Waging a Good War

book title

Waging a Good War



Thomas E. Ricks
Published Date : 2022-10-04
Amazon

Description

A bestselling author’s innovative history of the civil rights movement, stressing its unexpected affinities with military strategy and its lessons for nonviolent resistance around the world. In Waging a Good War, Pulitzer Prize–winning journalist Thomas E. Ricks offers a radical new perspective on the Civil Rights Movement of the 1950s and 1960s and its legacy today, arguing that it had much more in common with military campaigns than is generally understood.
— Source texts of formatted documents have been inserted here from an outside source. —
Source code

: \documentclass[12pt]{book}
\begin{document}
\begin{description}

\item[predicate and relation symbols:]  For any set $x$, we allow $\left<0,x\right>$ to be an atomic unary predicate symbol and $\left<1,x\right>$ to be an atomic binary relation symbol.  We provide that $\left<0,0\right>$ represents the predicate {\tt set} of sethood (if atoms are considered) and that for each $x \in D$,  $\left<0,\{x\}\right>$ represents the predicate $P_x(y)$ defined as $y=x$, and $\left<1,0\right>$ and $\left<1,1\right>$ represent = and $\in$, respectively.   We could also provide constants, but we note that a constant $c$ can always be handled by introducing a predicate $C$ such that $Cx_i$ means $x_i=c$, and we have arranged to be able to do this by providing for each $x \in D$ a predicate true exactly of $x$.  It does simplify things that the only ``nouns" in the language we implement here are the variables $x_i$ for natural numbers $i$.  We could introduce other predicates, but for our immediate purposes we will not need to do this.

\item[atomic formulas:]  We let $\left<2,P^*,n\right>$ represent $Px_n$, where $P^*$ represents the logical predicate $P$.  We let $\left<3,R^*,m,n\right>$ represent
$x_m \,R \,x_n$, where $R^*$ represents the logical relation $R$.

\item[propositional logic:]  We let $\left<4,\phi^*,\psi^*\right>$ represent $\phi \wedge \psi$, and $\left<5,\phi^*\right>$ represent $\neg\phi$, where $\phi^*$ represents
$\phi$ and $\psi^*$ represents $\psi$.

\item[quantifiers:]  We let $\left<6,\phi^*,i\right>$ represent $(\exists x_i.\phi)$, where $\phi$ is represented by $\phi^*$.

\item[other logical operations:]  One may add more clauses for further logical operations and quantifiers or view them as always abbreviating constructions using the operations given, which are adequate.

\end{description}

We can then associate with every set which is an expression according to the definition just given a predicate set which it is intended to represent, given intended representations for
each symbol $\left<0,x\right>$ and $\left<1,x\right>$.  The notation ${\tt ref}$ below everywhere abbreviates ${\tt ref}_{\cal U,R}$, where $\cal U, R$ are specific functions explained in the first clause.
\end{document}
If we see how much attention Movement leaders and stalwarts paid to issues such as recruiting, training, discipline and organization, and especially to strategy and tactics, we can develop a better grasp of why they succeeded. Taking this novel approach, Ricks deftly follows Martin Luther King Jr. and other key figures from one campaign to another, demonstrating that the philosophy of nonviolence was an active and even aggressive method of confronting foes and achieving victory. In vivid anecdotes and stories, he calls attention to the Movement’s deft use of military-inspired or military-like tools for achieving change. Bringing King, Fannie Lou Hamer, John Lewis and other leaders into new focus, Ricks also offers fascinating appreciations of less renowned figures who played critical roles in fashioning nonviolence into a potent weapon—the activists James Lawson, James Bevel, Diane Nash and Septima Clark foremost among them. He also explores the Movement’s later difficulties as internal disputes and white backlash intensified. Rich with novel episodes and resonant lessons, Waging a Good War is an indispensable addition to the literature of racial justice and social change. At a time of extraordinary stress and division in America, Ricks offers a surprisingly optimistic conclusion, contending that if we understand better how the Civil Rights Movement succeeded in the 1960s, we can make even greater strides in our own time.